Try my standard method for confining my cat's legs and claws.

Take a large towel and wrap it around your cat making sure that you have his legs and feet and claws encased within this wrap. A pillowcase with the corner cut out works well too. Just drop the pillowcase over his head adjusting it so that his is head sticking out of the pillow corner. Use the rest of the case to confine and control his movement.

If this is an open wound, it may be a bite or a scratch. If the blood is still flowing, use a clean damp cloth to gently apply pressure until the bleeding has stopped. Then apply a broad spectrum top antibiotic and call your vet.

Sometimes first aid for cats means not treating the wound. If the wound has clotted, do not try cleaning it. You could restart the flow of blood. Do NOT use alcohol or peroxide on an open wound. This causes more pain and make it more difficult to stop the bleeding. If the wound is deep or long and you can't seem to get control the bleeding continue to apply pressure with a clean cloth and get your cat to the vet immediately. Do not use a tourniquet as you may cause serious damage to life and limb.

You may not notice that your cat has experienced a wound right away. You may discover it when your grooming your cat and notice a scab. The scab may break open and present you with a smelly gob of puss. This is what is known as an abscess.

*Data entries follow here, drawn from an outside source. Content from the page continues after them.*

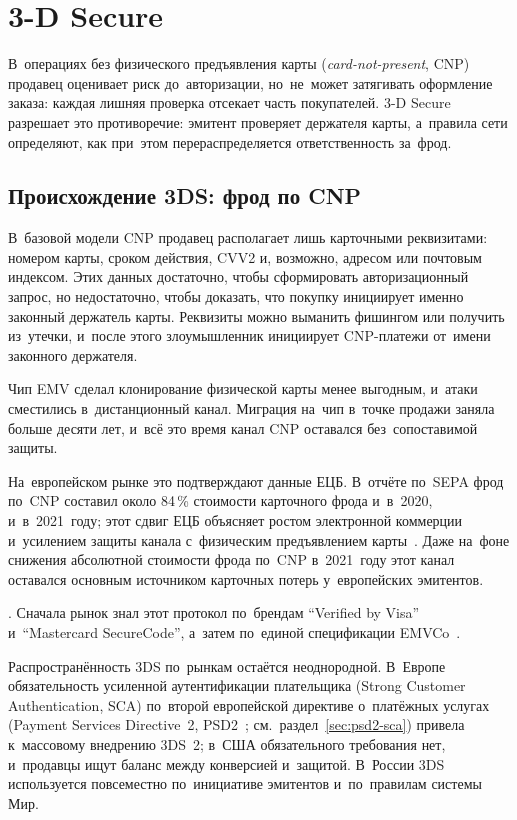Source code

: 
\chapter{3-D Secure}\label{ch:3ds}
В~операциях без физического предъявления карты (\textit{card-not-present}, CNP) продавец
оценивает риск до~авторизации, но~не~может затягивать оформление заказа:
каждая лишняя проверка отсекает часть покупателей. 3-D Secure
разрешает это противоречие: эмитент проверяет держателя карты,
а~правила сети определяют, как при~этом перераспределяется ответственность
за~фрод.

\section{Происхождение 3DS: фрод по CNP}\label{sec:3ds-cnp-fraud}

В~базовой модели CNP продавец располагает лишь карточными реквизитами: номером
карты, сроком действия, CVV2 и, возможно, адресом или почтовым индексом. Этих
данных достаточно, чтобы сформировать авторизационный запрос, но недостаточно,
чтобы доказать, что покупку инициирует именно законный держатель карты.
Реквизиты можно выманить фишингом или получить из~утечки, и~после этого
злоумышленник инициирует CNP-платежи от~имени законного держателя.

Чип EMV сделал клонирование физической карты менее выгодным, и~атаки
сместились в~дистанционный канал. Миграция на~чип в~точке продажи заняла
больше десяти лет, и~всё это время канал CNP оставался без~сопоставимой
защиты.

На~европейском рынке это подтверждают данные ЕЦБ. В~отчёте по~SEPA фрод по~CNP
составил около 84\,\% стоимости карточного фрода и~в~2020,
и~в~2021~году; этот сдвиг ЕЦБ объясняет ростом электронной коммерции и~усилением
защиты канала с~физическим предъявлением карты~\cite{ecb-card-fraud-2021}. Даже
на~фоне снижения абсолютной стоимости фрода по~CNP в~2021~году этот канал
оставался основным источником карточных потерь у~европейских эмитентов.

.
Сначала рынок знал этот протокол по~брендам \enquote{Verified by Visa}
и~\enquote{Mastercard SecureCode}, а~затем по~единой спецификации
EMVCo~\cite{emvco-3ds-whitepaper}.

Распространённость 3DS по~рынкам остаётся неоднородной. В~Европе
обязательность усиленной аутентификации плательщика (Strong Customer
Authentication, SCA) по~второй европейской директиве о~платёжных услугах
(Payment Services Directive~2, PSD2~\cite{psd2}; см.~раздел~\ref{sec:psd2-sca})
привела к~массовому внедрению 3DS~2; в~США обязательного требования нет,
и~продавцы ищут баланс между конверсией и~защитой. В~России
3DS используется повсеместно по~инициативе эмитентов и~по~правилам системы Мир.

Most abscesses are caused by a scratch or bite from another animal—cat or otherwise.


One of the incredible things about cats is that they are very flexible. They can, however, break bones just like the rest of us. If your cat has been hit by a car, bicycle, fallen out of a tree, off the roof or even been stepped on by Grandpa, get him into your vet for x-Rays. It doesn't matter if he's still walking on all fours, you are better safe than sorry. Wrap him in your first aid for cats pillowcase or towel constraints, place him in a carrier if possible and get to the vet.

Again, it may help to have somebody else do the driving for you. It's a must to have another person drive if you can't get you cat in a pet carrier. An injured cat in the car with you at the wheel is a recipe for disaster.

A broken bone usually isn't a fatal sentence. Your vet can us pens, screws, plates, splints and casts to align the bone and promote quick healing.

Finally, when you and your family are working on your disaster preparedness plan, don't forget to include a plan for the family pets. During a disaster you need all of your wits and strength you can muster. Having a plan in place for your pets and children can mean the difference between rapid recovery and a lifetime of anxiety and regret.